*** GIVEN ENTRIES Section Begins ***
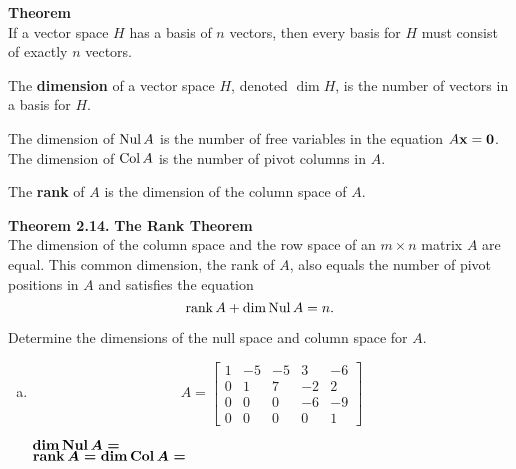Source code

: \vfill

\begin{boxthm}
	\textbf{Theorem} \\
	If a vector space $H$ has a basis of $n$ vectors, then every basis for $H$ must consist of exactly $n$ vectors.
\end{boxthm}
\vspace{-1em}
\begin{boxdef}
	The \textbf{dimension} of a vector space $H$, denoted $\dim H$, is the number of vectors in a basis for $H$.
\end{boxdef}

\begin{boxme}
	The dimension of $\operatorname{Nul} A$ is the number of free variables in the equation $A\boldsymbol{\mathbf{x}}=\boldsymbol{\mathbf{0}}$. \\
	The dimension of $\operatorname{Col} A$ is the number of pivot columns in $A$.
\end{boxme}


\newpage

\begin{boxdef}
	The \textbf{rank} of $A$ is the dimension of the column space of $A$.
\end{boxdef}

\begin{boxthm}
	\textbf{Theorem 2.14.}
	\textbf{The Rank Theorem} \\
	The dimension of the column space and the row space of an $m\times n$ matrix $A$ are equal. This common dimension, the rank of $A$, also equals the number of pivot positions in $A$ and satisfies the equation
	\vspace{-1em}
	$$ \operatorname{rank} A + \dim\operatorname{Nul} A = n. $$
\end{boxthm}


\begin{exercise} %
	Determine the dimensions of the null space and column space for $A$.
	\begin{multicols}{2}
	\begin{enumerate}[(a)]
		\item $$A=\begin{bmatrix}1&-5&-5&3&-6\\0&1&7&-2&2\\0&0&0&-6&-9\\0&0&0&0&1\end{bmatrix}$$
		\vfill
		
		$\boldsymbol{\dim\operatorname{Nul} A=}$ \\[1em]
		$\boldsymbol{\operatorname{rank} A = \dim\operatorname{Col} A=}$

	\end{enumerate}
	\end{multicols}
\end{exercise}
\vfill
*** GIVEN ENTRIES Section Ends ***
EXERCISE OBJECTIVE: The copy you produce must hold all the records above exactly and none of their pictures.

ANSWER BELOW:
Source code

: \vfill

\begin{boxthm}
	\textbf{Theorem} \\
	If a vector space $H$ has a basis of $n$ vectors, then every basis for $H$ must consist of exactly $n$ vectors.
\end{boxthm}
\vspace{-1em}
\begin{boxdef}
	The \textbf{dimension} of a vector space $H$, denoted $\dim H$, is the number of vectors in a basis for $H$.
\end{boxdef}

\begin{boxme}
	The dimension of $\operatorname{Nul} A$ is the number of free variables in the equation $A\boldsymbol{\mathbf{x}}=\boldsymbol{\mathbf{0}}$. \\
	The dimension of $\operatorname{Col} A$ is the number of pivot columns in $A$.
\end{boxme}


\newpage

\begin{boxdef}
	The \textbf{rank} of $A$ is the dimension of the column space of $A$.
\end{boxdef}

\begin{boxthm}
	\textbf{Theorem 2.14.}
	\textbf{The Rank Theorem} \\
	The dimension of the column space and the row space of an $m\times n$ matrix $A$ are equal. This common dimension, the rank of $A$, also equals the number of pivot positions in $A$ and satisfies the equation
	\vspace{-1em}
	$$ \operatorname{rank} A + \dim\operatorname{Nul} A = n. $$
\end{boxthm}


\begin{exercise} %
	Determine the dimensions of the null space and column space for $A$.
	\begin{multicols}{2}
	\begin{enumerate}[(a)]
		\item $$A=\begin{bmatrix}1&-5&-5&3&-6\\0&1&7&-2&2\\0&0&0&-6&-9\\0&0&0&0&1\end{bmatrix}$$
		\vfill
		
		$\boldsymbol{\dim\operatorname{Nul} A=}$ \\[1em]
		$\boldsymbol{\operatorname{rank} A = \dim\operatorname{Col} A=}$

	\end{enumerate}
	\end{multicols}
\end{exercise}
\vfill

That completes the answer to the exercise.